Board delays decision on horse racing track
BY COREY DAVIS
Thursday, August 9, 2018
TARBORO — The Edgecombe County Board of Commissioners decided to hold off on a decision on a proposed Unified Development Ordinance text amendment to allow a horse race track in the AR-30 zoning district and also tabled a proposed special use permit request from Fern Solar LLC for the construction of a solar energy system.
During a public hearing Monday for the horse race track, Barbara Hendricks voiced her dissatisfaction about the proposed track and urged commissioners to vote down the text amendment. Hendricks said the race track was brought to her attention by a letter because her land is adjacent to the proposed site of the race track.
Hendricks said the group looking to start the race track had one shut down in Nash County because it wasn’t in compliance with the zoning regulations, while she also said from talking to neighbors near that race track that there was some activity such as illegal betting and excessive alcohol and drug use that took place during that time.
David Styles, who is looking to bring the horse track to Edgecombe County, denied those claims when he spoke to the commissioners.

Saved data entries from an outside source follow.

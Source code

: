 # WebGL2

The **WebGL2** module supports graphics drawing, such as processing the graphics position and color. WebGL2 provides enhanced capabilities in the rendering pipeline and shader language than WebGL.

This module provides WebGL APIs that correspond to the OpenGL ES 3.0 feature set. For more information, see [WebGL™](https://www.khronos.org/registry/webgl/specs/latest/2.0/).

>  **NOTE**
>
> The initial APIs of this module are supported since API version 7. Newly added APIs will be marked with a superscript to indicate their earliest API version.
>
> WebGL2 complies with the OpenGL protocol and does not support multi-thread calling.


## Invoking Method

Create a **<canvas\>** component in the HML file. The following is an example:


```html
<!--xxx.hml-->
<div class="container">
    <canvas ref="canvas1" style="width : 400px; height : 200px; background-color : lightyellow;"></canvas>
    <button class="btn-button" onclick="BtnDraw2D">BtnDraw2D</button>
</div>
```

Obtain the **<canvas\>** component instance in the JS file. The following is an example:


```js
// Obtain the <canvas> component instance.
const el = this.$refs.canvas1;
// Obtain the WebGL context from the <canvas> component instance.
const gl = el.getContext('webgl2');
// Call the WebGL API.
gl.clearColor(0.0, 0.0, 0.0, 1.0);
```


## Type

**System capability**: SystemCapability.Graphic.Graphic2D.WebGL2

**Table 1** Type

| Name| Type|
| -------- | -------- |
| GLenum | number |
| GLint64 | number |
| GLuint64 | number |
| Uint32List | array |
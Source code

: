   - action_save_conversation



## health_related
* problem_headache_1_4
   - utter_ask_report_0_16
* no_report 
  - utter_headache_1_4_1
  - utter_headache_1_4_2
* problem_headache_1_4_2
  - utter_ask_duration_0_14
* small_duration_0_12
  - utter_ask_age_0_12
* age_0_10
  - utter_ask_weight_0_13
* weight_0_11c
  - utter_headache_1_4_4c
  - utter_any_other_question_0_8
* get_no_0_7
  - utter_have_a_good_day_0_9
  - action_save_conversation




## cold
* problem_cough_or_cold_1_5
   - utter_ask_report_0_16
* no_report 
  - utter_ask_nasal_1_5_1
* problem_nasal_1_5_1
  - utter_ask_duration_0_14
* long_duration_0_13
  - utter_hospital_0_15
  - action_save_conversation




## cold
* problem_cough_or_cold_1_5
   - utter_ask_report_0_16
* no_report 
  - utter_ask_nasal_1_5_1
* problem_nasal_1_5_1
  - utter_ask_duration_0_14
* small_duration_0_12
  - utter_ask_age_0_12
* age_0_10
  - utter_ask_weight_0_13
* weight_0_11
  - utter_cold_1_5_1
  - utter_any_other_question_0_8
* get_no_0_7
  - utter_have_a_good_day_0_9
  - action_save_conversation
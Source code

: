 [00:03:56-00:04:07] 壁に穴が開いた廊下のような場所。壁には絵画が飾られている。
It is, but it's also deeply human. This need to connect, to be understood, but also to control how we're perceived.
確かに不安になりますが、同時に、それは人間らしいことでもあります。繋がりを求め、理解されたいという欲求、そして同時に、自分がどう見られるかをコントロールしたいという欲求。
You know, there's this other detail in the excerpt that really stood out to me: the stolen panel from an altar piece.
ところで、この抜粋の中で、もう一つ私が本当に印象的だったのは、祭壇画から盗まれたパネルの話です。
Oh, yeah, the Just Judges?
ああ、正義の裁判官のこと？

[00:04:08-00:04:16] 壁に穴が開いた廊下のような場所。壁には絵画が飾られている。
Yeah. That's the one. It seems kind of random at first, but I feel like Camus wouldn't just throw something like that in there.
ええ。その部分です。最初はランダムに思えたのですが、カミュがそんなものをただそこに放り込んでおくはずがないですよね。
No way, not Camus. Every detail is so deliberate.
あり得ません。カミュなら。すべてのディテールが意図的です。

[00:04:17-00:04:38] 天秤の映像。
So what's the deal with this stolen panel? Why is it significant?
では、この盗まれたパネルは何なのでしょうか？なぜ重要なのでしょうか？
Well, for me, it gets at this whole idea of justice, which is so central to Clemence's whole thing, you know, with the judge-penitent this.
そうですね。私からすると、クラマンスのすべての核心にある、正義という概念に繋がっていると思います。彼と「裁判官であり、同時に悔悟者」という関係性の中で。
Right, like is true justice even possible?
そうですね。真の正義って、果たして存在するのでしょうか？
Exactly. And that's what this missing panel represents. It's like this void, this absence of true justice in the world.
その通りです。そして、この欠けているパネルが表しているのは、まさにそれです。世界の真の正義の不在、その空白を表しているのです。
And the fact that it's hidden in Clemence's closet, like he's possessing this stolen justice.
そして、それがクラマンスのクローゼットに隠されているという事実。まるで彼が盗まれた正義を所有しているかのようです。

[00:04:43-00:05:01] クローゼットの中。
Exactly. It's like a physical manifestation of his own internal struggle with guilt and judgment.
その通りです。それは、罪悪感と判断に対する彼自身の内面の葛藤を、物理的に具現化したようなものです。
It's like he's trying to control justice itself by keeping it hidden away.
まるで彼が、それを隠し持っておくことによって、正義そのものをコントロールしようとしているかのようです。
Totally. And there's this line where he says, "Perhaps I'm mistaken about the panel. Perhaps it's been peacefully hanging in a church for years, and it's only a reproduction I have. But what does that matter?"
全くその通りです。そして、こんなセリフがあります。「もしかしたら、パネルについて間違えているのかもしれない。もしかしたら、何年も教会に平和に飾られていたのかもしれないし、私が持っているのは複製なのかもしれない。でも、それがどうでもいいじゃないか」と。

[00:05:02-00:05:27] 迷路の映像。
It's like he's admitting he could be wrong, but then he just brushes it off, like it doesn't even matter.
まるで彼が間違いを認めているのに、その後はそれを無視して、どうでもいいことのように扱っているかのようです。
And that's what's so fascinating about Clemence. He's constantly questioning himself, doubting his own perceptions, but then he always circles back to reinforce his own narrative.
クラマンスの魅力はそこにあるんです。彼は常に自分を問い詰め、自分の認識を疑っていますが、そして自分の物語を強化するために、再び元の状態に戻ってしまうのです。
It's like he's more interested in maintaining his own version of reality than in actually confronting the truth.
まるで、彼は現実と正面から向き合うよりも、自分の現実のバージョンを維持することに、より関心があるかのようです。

“This county has its share of problems and we don’t need to add anything or be a catalyst to detrimental behavior,” Hendricks said
Edgecombe County Manager Eric Evans said the Unified Development Ordinance text amendment had earned a favorable recommendation from the Edgecombe County Planning Board. Evans added since the race track request was something the county hadn’t encountered before, the text amendment was done specifically to address horse racing and reduced the requirement from 40 acres to 10 acres.
County board Chairman Leonard Wiggins said a public hearing on the matter will again take place during the next commissioner’s meeting at 7 p.m. Sept. 4.
Also on Monday, resident Calvin Anderson spoke against a proposed solar farm that he said would be adjacent to his property during a public hearing for a special use permit request from Fern Solar LLC for the construction of a solar energy system.
Anderson said he owns 27 acres of land that he bought mainly for his daughter, who is a veterinarian and who currently works in Switzerland. Anderson said the long-term goal is for her to come back to Edgecombe County and raise Arabian horses on the land. He also told commissioners that he also purchased a historical home that was built in 1851 that he spent a considerable amount of money to restore and he is currently leasing out farmland.
Anderson said the solar farm would keep him from having access to some portion of his property.
“I ask if the commissioners to defer a decision until they get additional information about the advantage of a solar farm versus a multi-property that can provide almost equal kinds of income down the road,” Anderson said.
Because he needed a majority vote and three commissioners were absent from the meeting, a lawyer for Fern Solar asked if he could present the company’s presentation at the next meeting in September, which was granted by the board. The public hearing for the matter will also take place on Sept. 4.